*PROBLEM TO WORK ON*: Give back the data below word for word. Any image in it should be left out.

*** Opening MATERIAL FOR THIS TASK ***

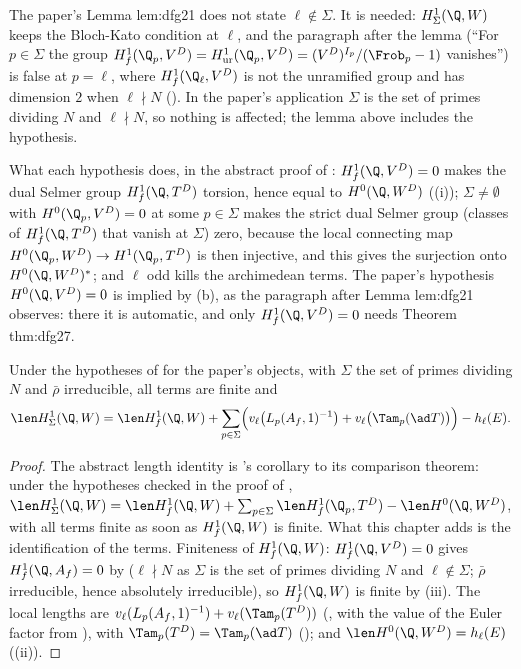 \begin{paperlink}
The paper's Lemma lem:dfg21 does not state $\ell\notin\Sigma$. It is needed: $H^1_\Sigma(\Q,W)$ keeps the Bloch-Kato condition at $\ell$, and the paragraph after the lemma
(``For $p\in\Sigma$ the group $H^1_f(\Q_p,V^D)=H^1_{\mathrm{ur}}(\Q_p,V^D)=(V^D)^{I_p}/(\Frob_p-1)$ vanishes'') is false at $p=\ell$, where $H^1_f(\Q_\ell,V^D)$ is not the
unramified group and has dimension $2$ when $\ell\nmid N$ (). In the paper's application $\Sigma$ is the set of primes dividing $N$ and
$\ell\nmid N$, so nothing is affected; the lemma above includes the hypothesis.
\end{paperlink}

What each hypothesis does, in the abstract proof of : $H^1_f(\Q,V^D)=0$ makes the dual Selmer group $H^1_f(\Q,T^D)$ torsion, hence equal to
$H^0(\Q,W^D)$ ((i)); $\Sigma\ne\emptyset$ with $H^0(\Q_p,V^D)=0$ at some $p\in\Sigma$ makes the strict dual Selmer group (classes of $H^1_f(\Q,T^D)$ that vanish
at $\Sigma$) zero, because the local connecting map $H^0(\Q_p,W^D)\to H^1(\Q_p,T^D)$ is then injective, and this gives the surjection onto $H^0(\Q,W^D)^*$; and $\ell$ odd kills
the archimedean terms. The paper's hypothesis $H^0(\Q,V^D)=0$ is implied by (b), as the paragraph after Lemma lem:dfg21 observes: there it is automatic, and only
$H^1_f(\Q,V^D)=0$ needs Theorem thm:dfg27.

\begin{corollary}\label{cor:blochkato:length-identity}
Under the hypotheses of  for the paper's objects, with $\Sigma$ the set of primes dividing $N$ and $\bar\rho$ irreducible, all terms are finite and
\[
\len H^1_\Sigma(\Q,W)=\len H^1_f(\Q,W)+\sum_{p\in\Sigma}\Bigl(v_\ell\bigl(L_p(A_f,1)^{-1}\bigr)+v_\ell\bigl(\Tam_p(\ad T)\bigr)\Bigr)-h_\ell(E).
\]
\end{corollary}

\begin{proof}
The abstract length identity is 's corollary to its comparison theorem: under the hypotheses checked in the proof of ,
$\len H^1_\Sigma(\Q,W)=\len H^1_f(\Q,W)+\sum_{p\in\Sigma}\len H^1_f(\Q_p,T^D)-\len H^0(\Q,W^D)$, with all terms finite as soon as $H^1_f(\Q,W)$ is finite. What this chapter adds is
the identification of the terms. Finiteness of $H^1_f(\Q,W)$: $H^1_f(\Q,V^D)=0$ gives $H^1_f(\Q,A_f)=0$ by  ($\ell\nmid N$ as
$\Sigma$ is the set of primes dividing $N$ and $\ell\notin\Sigma$; $\bar\rho$ irreducible, hence absolutely irreducible), so $H^1_f(\Q,W)$ is finite by
(iii). The local lengths are $v_\ell(L_p(A_f,1)^{-1})+v_\ell(\Tam_p(T^D))$ (, with the value of the Euler factor
from ), with $\Tam_p(T^D)=\Tam_p(\ad T)$ (); and $\len H^0(\Q,W^D)=h_\ell(E)$ ((ii)).
\end{proof}

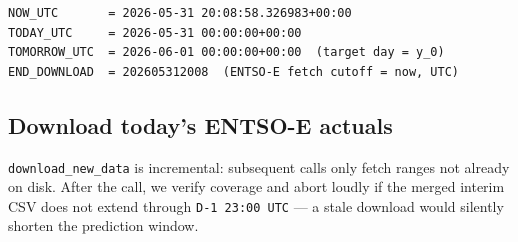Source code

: \documentclass[
  english,
  letterpaper,
]{scrbook}
\begin{document}
\begin{verbatim}
NOW_UTC       = 2026-05-31 20:08:58.326983+00:00
TODAY_UTC     = 2026-05-31 00:00:00+00:00
TOMORROW_UTC  = 2026-06-01 00:00:00+00:00  (target day = y_0)
END_DOWNLOAD  = 202605312008  (ENTSO-E fetch cutoff = now, UTC)
\end{verbatim}

\subsection{Download today's ENTSO-E
actuals}\label{download-todays-entso-e-actuals}

\texttt{download\_new\_data} is incremental: subsequent calls only fetch
ranges not already on disk. After the call, we verify coverage and abort
loudly if the merged interim CSV does not extend through
\texttt{D-1\ 23:00\ UTC} --- a stale download would silently shorten the
prediction window.
\end{document}
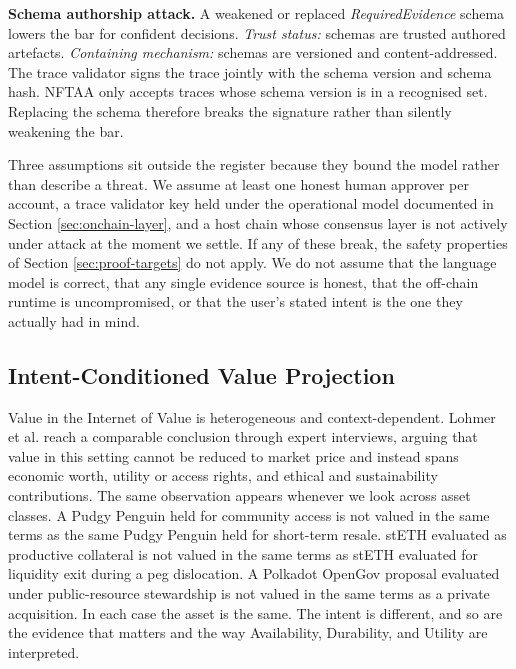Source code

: \begin{description}[leftmargin=1.2cm,labelwidth=0.9cm,style=nextline,itemsep=0.85\baselineskip]
\item[\textbf{T10}] \textbf{Schema authorship attack.} A weakened or replaced \textit{RequiredEvidence} schema lowers the bar for confident decisions.
\textit{Trust status:} schemas are trusted authored artefacts.
\textit{Containing mechanism:} schemas are versioned and content-addressed. The trace validator signs the trace jointly with the schema version and schema hash. NFTAA only accepts traces whose schema version is in a recognised set. Replacing the schema therefore breaks the signature rather than silently weakening the bar.
\end{description}

Three assumptions sit outside the register because they bound the model rather than describe a threat. We assume at least one honest human approver per account, a trace validator key held under the operational model documented in Section \ref{sec:onchain-layer}, and a host chain whose consensus layer is not actively under attack at the moment we settle. If any of these break, the safety properties of Section \ref{sec:proof-targets} do not apply. We do not assume that the language model is correct, that any single evidence source is honest, that the off-chain runtime is uncompromised, or that the user's stated intent is the one they actually had in mind.

\subsection{Intent-Conditioned Value Projection}
\label{sec:icvp}

Value in the Internet of Value is heterogeneous and context-dependent. Lohmer et al. \cite{Lohmer2024} reach a comparable conclusion through expert interviews, arguing that value in this setting cannot be reduced to market price and instead spans economic worth, utility or access rights, and ethical and sustainability contributions. The same observation appears whenever we look across asset classes. A Pudgy Penguin held for community access is not valued in the same terms as the same Pudgy Penguin held for short-term resale. stETH evaluated as productive collateral is not valued in the same terms as stETH evaluated for liquidity exit during a peg dislocation. A Polkadot OpenGov proposal evaluated under public-resource stewardship is not valued in the same terms as a private acquisition. In each case the asset is the same. The intent is different, and so are the evidence that matters and the way Availability, Durability, and Utility are interpreted.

*** Closing MATERIAL FOR THIS TASK ***

*FINISHED TASK*:
 \begin{paperlink}
The paper's Lemma lem:dfg21 does not state $\ell\notin\Sigma$. It is needed: $H^1_\Sigma(\Q,W)$ keeps the Bloch-Kato condition at $\ell$, and the paragraph after the lemma
(``For $p\in\Sigma$ the group $H^1_f(\Q_p,V^D)=H^1_{\mathrm{ur}}(\Q_p,V^D)=(V^D)^{I_p}/(\Frob_p-1)$ vanishes'') is false at $p=\ell$, where $H^1_f(\Q_\ell,V^D)$ is not the
unramified group and has dimension $2$ when $\ell\nmid N$ (). In the paper's application $\Sigma$ is the set of primes dividing $N$ and
$\ell\nmid N$, so nothing is affected; the lemma above includes the hypothesis.
\end{paperlink}

What each hypothesis does, in the abstract proof of : $H^1_f(\Q,V^D)=0$ makes the dual Selmer group $H^1_f(\Q,T^D)$ torsion, hence equal to
$H^0(\Q,W^D)$ ((i)); $\Sigma\ne\emptyset$ with $H^0(\Q_p,V^D)=0$ at some $p\in\Sigma$ makes the strict dual Selmer group (classes of $H^1_f(\Q,T^D)$ that vanish
at $\Sigma$) zero, because the local connecting map $H^0(\Q_p,W^D)\to H^1(\Q_p,T^D)$ is then injective, and this gives the surjection onto $H^0(\Q,W^D)^*$; and $\ell$ odd kills
the archimedean terms. The paper's hypothesis $H^0(\Q,V^D)=0$ is implied by (b), as the paragraph after Lemma lem:dfg21 observes: there it is automatic, and only
$H^1_f(\Q,V^D)=0$ needs Theorem thm:dfg27.

\begin{corollary}\label{cor:blochkato:length-identity}
Under the hypotheses of  for the paper's objects, with $\Sigma$ the set of primes dividing $N$ and $\bar\rho$ irreducible, all terms are finite and
\[
\len H^1_\Sigma(\Q,W)=\len H^1_f(\Q,W)+\sum_{p\in\Sigma}\Bigl(v_\ell\bigl(L_p(A_f,1)^{-1}\bigr)+v_\ell\bigl(\Tam_p(\ad T)\bigr)\Bigr)-h_\ell(E).
\]
\end{corollary}

\begin{proof}
The abstract length identity is 's corollary to its comparison theorem: under the hypotheses checked in the proof of ,
$\len H^1_\Sigma(\Q,W)=\len H^1_f(\Q,W)+\sum_{p\in\Sigma}\len H^1_f(\Q_p,T^D)-\len H^0(\Q,W^D)$, with all terms finite as soon as $H^1_f(\Q,W)$ is finite. What this chapter adds is
the identification of the terms. Finiteness of $H^1_f(\Q,W)$: $H^1_f(\Q,V^D)=0$ gives $H^1_f(\Q,A_f)=0$ by  ($\ell\nmid N$ as
$\Sigma$ is the set of primes dividing $N$ and $\ell\notin\Sigma$; $\bar\rho$ irreducible, hence absolutely irreducible), so $H^1_f(\Q,W)$ is finite by
(iii). The local lengths are $v_\ell(L_p(A_f,1)^{-1})+v_\ell(\Tam_p(T^D))$ (, with the value of the Euler factor
from ), with $\Tam_p(T^D)=\Tam_p(\ad T)$ (); and $\len H^0(\Q,W^D)=h_\ell(E)$ ((ii)).
\end{proof}

Source code

: \documentclass[
  english,
  letterpaper,
]{scrbook}
\begin{document}
\begin{verbatim}
NOW_UTC       = 2026-05-31 20:08:58.326983+00:00
TODAY_UTC     = 2026-05-31 00:00:00+00:00
TOMORROW_UTC  = 2026-06-01 00:00:00+00:00  (target day = y_0)
END_DOWNLOAD  = 202605312008  (ENTSO-E fetch cutoff = now, UTC)
\end{verbatim}

\subsection{Download today's ENTSO-E
actuals}\label{download-todays-entso-e-actuals}

\texttt{download\_new\_data} is incremental: subsequent calls only fetch
ranges not already on disk. After the call, we verify coverage and abort
loudly if the merged interim CSV does not extend through
\texttt{D-1\ 23:00\ UTC} --- a stale download would silently shorten the
prediction window.
\end{document}
Source code

: \begin{description}[leftmargin=1.2cm,labelwidth=0.9cm,style=nextline,itemsep=0.85\baselineskip]
\item[\textbf{T10}] \textbf{Schema authorship attack.} A weakened or replaced \textit{RequiredEvidence} schema lowers the bar for confident decisions.
\textit{Trust status:} schemas are trusted authored artefacts.
\textit{Containing mechanism:} schemas are versioned and content-addressed. The trace validator signs the trace jointly with the schema version and schema hash. NFTAA only accepts traces whose schema version is in a recognised set. Replacing the schema therefore breaks the signature rather than silently weakening the bar.
\end{description}

Three assumptions sit outside the register because they bound the model rather than describe a threat. We assume at least one honest human approver per account, a trace validator key held under the operational model documented in Section \ref{sec:onchain-layer}, and a host chain whose consensus layer is not actively under attack at the moment we settle. If any of these break, the safety properties of Section \ref{sec:proof-targets} do not apply. We do not assume that the language model is correct, that any single evidence source is honest, that the off-chain runtime is uncompromised, or that the user's stated intent is the one they actually had in mind.

\subsection{Intent-Conditioned Value Projection}
\label{sec:icvp}

Value in the Internet of Value is heterogeneous and context-dependent. Lohmer et al. \cite{Lohmer2024} reach a comparable conclusion through expert interviews, arguing that value in this setting cannot be reduced to market price and instead spans economic worth, utility or access rights, and ethical and sustainability contributions. The same observation appears whenever we look across asset classes. A Pudgy Penguin held for community access is not valued in the same terms as the same Pudgy Penguin held for short-term resale. stETH evaluated as productive collateral is not valued in the same terms as stETH evaluated for liquidity exit during a peg dislocation. A Polkadot OpenGov proposal evaluated under public-resource stewardship is not valued in the same terms as a private acquisition. In each case the asset is the same. The intent is different, and so are the evidence that matters and the way Availability, Durability, and Utility are interpreted.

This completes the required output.